(Data supplied)

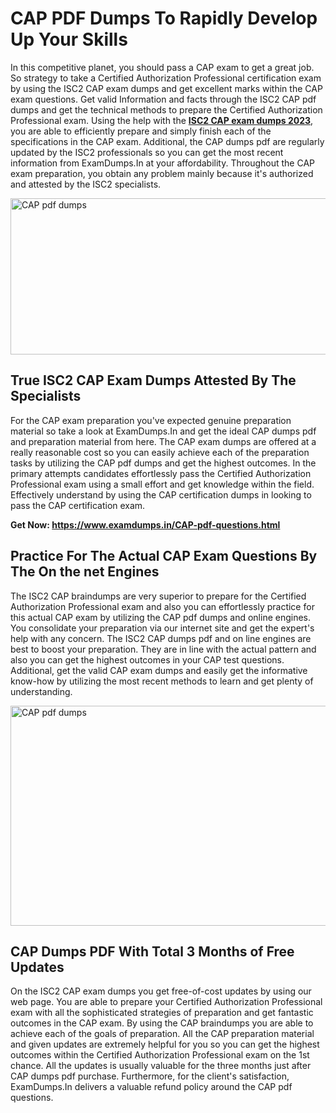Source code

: <h1><strong>CAP PDF Dumps To Rapidly Develop Up Your Skills</strong></h1>
<p>In this competitive planet, you should pass a CAP exam to get a great job. So strategy to take a Certified Authorization Professional certification exam by using the ISC2 CAP exam dumps and get excellent marks within the CAP exam questions. Get valid Information and facts through the ISC2 CAP pdf dumps and get the technical methods to prepare the Certified Authorization Professional exam. Using the help with the <strong><a href="https://www.examdumps.in/CAP-pdf-questions.html">ISC2 CAP exam dumps 2023</a></strong>, you are able to efficiently prepare and simply finish each of the specifications in the CAP exam. Additional, the CAP dumps pdf are regularly updated by the ISC2 professionals so you can get the most recent information from ExamDumps.In at your affordability. Throughout the CAP exam preparation, you obtain any problem mainly because it's authorized and attested by the ISC2 specialists.</p>
<p><img src="https://i.ibb.co/zxJwW90/Copy-of-Online-Classes-Twitter-header-post-Made-with-Poster-My-Wall-1.png" alt="CAP pdf dumps" width="750" height="250" /></p>
<h2><strong>True ISC2 CAP Exam Dumps Attested By The Specialists</strong></h2>
<p>For the CAP exam preparation you've expected genuine preparation material so take a look at ExamDumps.In and get the ideal CAP dumps pdf and preparation material from here. The CAP exam dumps are offered at a really reasonable cost so you can easily achieve each of the preparation tasks by utilizing the CAP pdf dumps and get the highest outcomes. In the primary attempts candidates effortlessly pass the Certified Authorization Professional exam using a small effort and get knowledge within the field. Effectively understand by using the CAP certification dumps in looking to pass the CAP certification exam.</p>
<p><strong>Get Now:&nbsp;<a href="https://www.examdumps.in/CAP-pdf-questions.html">https://www.examdumps.in/CAP-pdf-questions.html</a></strong></p>
<h2><strong>Practice For The Actual CAP Exam Questions By The On the net Engines</strong></h2>
<p>The ISC2 CAP braindumps are very superior to prepare for the Certified Authorization Professional exam and also you can effortlessly practice for this actual CAP exam by utilizing the CAP pdf dumps and online engines. You consolidate your preparation via our internet site and get the expert's help with any concern. The ISC2 CAP dumps pdf and on line engines are best to boost your preparation. They are in line with the actual pattern and also you can get the highest outcomes in your CAP test questions. Additional, get the valid CAP exam dumps and easily get the informative know-how by utilizing the most recent methods to learn and get plenty of understanding.</p>
<p><a href="https://www.examdumps.in/CAP-pdf-questions.html"><img src="https://i.ibb.co/QkNtdwY/Copy-of-Zoom-Online-Classes-Facebook-Share-Po-Made-with-Poster-My-Wall-1.jpg" alt="CAP pdf dumps" width="670" height="352" /></a></p>
<h2><strong>CAP Dumps PDF With Total 3 Months of Free Updates</strong></h2>
<p>On the ISC2 CAP exam dumps you get free-of-cost updates by using our web page. You are able to prepare your Certified Authorization Professional exam with all the sophisticated strategies of preparation and get fantastic outcomes in the CAP exam. By using the CAP braindumps you are able to achieve each of the goals of preparation. All the CAP preparation material and given updates are extremely helpful for you so you can get the highest outcomes within the Certified Authorization Professional exam on the 1st chance. All the updates is usually valuable for the three months just after CAP dumps pdf purchase. Furthermore, for the client's satisfaction, ExamDumps.In delivers a valuable refund policy around the CAP pdf questions.</p>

(End Data supplied)

Transcribe the entries above exactly, from their first line through the line with "<h2><strong>Practice For The", and omit all pictures.

** Completed task **
Source code

: <h1><strong>CAP PDF Dumps To Rapidly Develop Up Your Skills</strong></h1>
<p>In this competitive planet, you should pass a CAP exam to get a great job. So strategy to take a Certified Authorization Professional certification exam by using the ISC2 CAP exam dumps and get excellent marks within the CAP exam questions. Get valid Information and facts through the ISC2 CAP pdf dumps and get the technical methods to prepare the Certified Authorization Professional exam. Using the help with the <strong><a href="https://www.examdumps.in/CAP-pdf-questions.html">ISC2 CAP exam dumps 2023</a></strong>, you are able to efficiently prepare and simply finish each of the specifications in the CAP exam. Additional, the CAP dumps pdf are regularly updated by the ISC2 professionals so you can get the most recent information from ExamDumps.In at your affordability. Throughout the CAP exam preparation, you obtain any problem mainly because it's authorized and attested by the ISC2 specialists.</p>
<p><img src="https://i.ibb.co/zxJwW90/Copy-of-Online-Classes-Twitter-header-post-Made-with-Poster-My-Wall-1.png" alt="CAP pdf dumps" width="750" height="250" /></p>
<h2><strong>True ISC2 CAP Exam Dumps Attested By The Specialists</strong></h2>
<p>For the CAP exam preparation you've expected genuine preparation material so take a look at ExamDumps.In and get the ideal CAP dumps pdf and preparation material from here. The CAP exam dumps are offered at a really reasonable cost so you can easily achieve each of the preparation tasks by utilizing the CAP pdf dumps and get the highest outcomes. In the primary attempts candidates effortlessly pass the Certified Authorization Professional exam using a small effort and get knowledge within the field. Effectively understand by using the CAP certification dumps in looking to pass the CAP certification exam.</p>
<p><strong>Get Now:&nbsp;<a href="https://www.examdumps.in/CAP-pdf-questions.html">https://www.examdumps.in/CAP-pdf-questions.html</a></strong></p>
<h2><strong>Practice For The Actual CAP Exam Questions By The On the net Engines</strong></h2>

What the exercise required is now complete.